Benedict Cumberbatch isn’t tipping his hat to anti-gay sentiments regarding his Oscar-nominated film The Power of the Dog.
Though he didn’t name names, Cumberbatch appeared to address Sam Elliott‘s comments about the film Friday during a roundtable discussion as part of BAFTA’s Film Sessions, days after Elliott, the 77-year-old 1883 actor and Western genre veteran, criticized the film’s queer themes on the WTF With Marc Maron podcast.
“I’m trying very hard not to say anything about a very odd reaction that happened the other day on a radio podcast, without meaning to stir over the ashes of that. I won’t get into the details of it, if it’s hit in the news at home, it has here. But, someone really took offense…. to the West being portrayed in this way,” the Doctor Strange actor said, appearing to reference Elliott’s issue with the film’s “allusions to homosexuality” with cowboys “running around in chaps and no shirts” in certain scenes of the project. Power of the Dog, directed by Jane Campion, has been hailed as a masterwork for deconstructing the notion of masculinity against the backdrop of a traditionally macho genre.
“Beyond that reaction,” Cumberbatch continued, “the denial that anybody could have anything other than a heteronormative existence because of what they do for a living or where they’re born… there’s also a massive intolerance in the world at large towards homosexuality, still, towards an acceptance of the other, of any kind of difference, and no more so than in this prism of conformity, in the sense of what is expected of a man in the Western archetype mold of masculinity.”

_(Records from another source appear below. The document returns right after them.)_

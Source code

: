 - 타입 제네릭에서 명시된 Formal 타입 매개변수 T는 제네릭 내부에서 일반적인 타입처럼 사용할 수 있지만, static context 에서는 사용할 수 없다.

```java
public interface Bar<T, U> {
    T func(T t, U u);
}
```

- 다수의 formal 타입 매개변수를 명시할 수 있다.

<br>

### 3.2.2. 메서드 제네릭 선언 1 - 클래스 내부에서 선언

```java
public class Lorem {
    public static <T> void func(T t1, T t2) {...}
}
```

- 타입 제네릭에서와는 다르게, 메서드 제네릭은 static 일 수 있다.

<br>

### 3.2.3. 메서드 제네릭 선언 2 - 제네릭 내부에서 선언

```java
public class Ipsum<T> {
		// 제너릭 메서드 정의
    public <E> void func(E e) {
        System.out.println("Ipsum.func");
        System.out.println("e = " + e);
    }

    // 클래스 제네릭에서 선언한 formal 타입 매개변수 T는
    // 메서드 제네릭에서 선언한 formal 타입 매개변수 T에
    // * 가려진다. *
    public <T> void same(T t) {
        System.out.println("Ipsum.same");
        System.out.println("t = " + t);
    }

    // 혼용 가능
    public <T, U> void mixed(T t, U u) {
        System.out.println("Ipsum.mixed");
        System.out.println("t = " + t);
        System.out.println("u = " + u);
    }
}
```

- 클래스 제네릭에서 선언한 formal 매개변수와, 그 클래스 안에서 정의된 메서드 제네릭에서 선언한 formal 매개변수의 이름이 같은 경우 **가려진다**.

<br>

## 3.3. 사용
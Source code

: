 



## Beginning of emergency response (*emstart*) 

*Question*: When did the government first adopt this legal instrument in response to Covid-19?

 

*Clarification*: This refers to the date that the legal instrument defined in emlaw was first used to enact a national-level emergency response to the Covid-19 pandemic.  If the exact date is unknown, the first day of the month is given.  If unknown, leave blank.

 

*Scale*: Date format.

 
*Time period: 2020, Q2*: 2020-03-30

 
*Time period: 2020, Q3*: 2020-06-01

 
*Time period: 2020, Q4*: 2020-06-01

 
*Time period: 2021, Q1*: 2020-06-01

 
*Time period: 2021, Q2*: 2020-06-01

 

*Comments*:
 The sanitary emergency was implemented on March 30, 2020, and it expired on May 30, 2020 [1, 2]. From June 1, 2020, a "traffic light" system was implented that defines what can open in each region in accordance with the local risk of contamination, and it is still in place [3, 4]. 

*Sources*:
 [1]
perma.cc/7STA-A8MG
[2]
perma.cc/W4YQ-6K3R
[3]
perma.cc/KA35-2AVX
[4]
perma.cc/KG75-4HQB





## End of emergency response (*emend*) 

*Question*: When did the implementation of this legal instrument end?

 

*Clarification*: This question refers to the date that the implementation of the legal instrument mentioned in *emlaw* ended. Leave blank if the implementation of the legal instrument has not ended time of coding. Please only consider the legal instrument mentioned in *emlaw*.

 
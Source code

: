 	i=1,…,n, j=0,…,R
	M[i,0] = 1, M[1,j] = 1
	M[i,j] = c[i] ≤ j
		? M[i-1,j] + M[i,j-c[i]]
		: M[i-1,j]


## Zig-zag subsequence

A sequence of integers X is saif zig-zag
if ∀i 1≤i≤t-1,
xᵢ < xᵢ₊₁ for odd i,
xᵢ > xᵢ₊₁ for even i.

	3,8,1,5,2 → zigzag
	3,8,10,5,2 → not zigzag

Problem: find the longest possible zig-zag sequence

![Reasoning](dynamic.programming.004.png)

Of Campion’s attempt to “deconstruct” masculine stereotypes through his character, Cumberbatch added, “These people still exist in our world…. there’s aggression and anger and frustration and an inability to control or know who you are in that moment that causes damage to that person and as we know, damage to others around them. I think there’s no harm in looking at a character to try to get to the root cause of that.”
The Power of the Dog stars Cumberbatch as a rancher named Phil Burbank who, while living with his brother (Jesse Plemons) and sister-in-law (Kirsten Dunst), displays increasingly aggressive behaviors following the unexpected arrival of the latter’s son (Kodi Smit-McPhee) from a previous marriage. The dynamic of the group intensifies as the film progresses, with particular attention paid to Burbank’s past, as numerous scenes explore the damaging effects of repressed homosexuality on the hard-nosed cowboy.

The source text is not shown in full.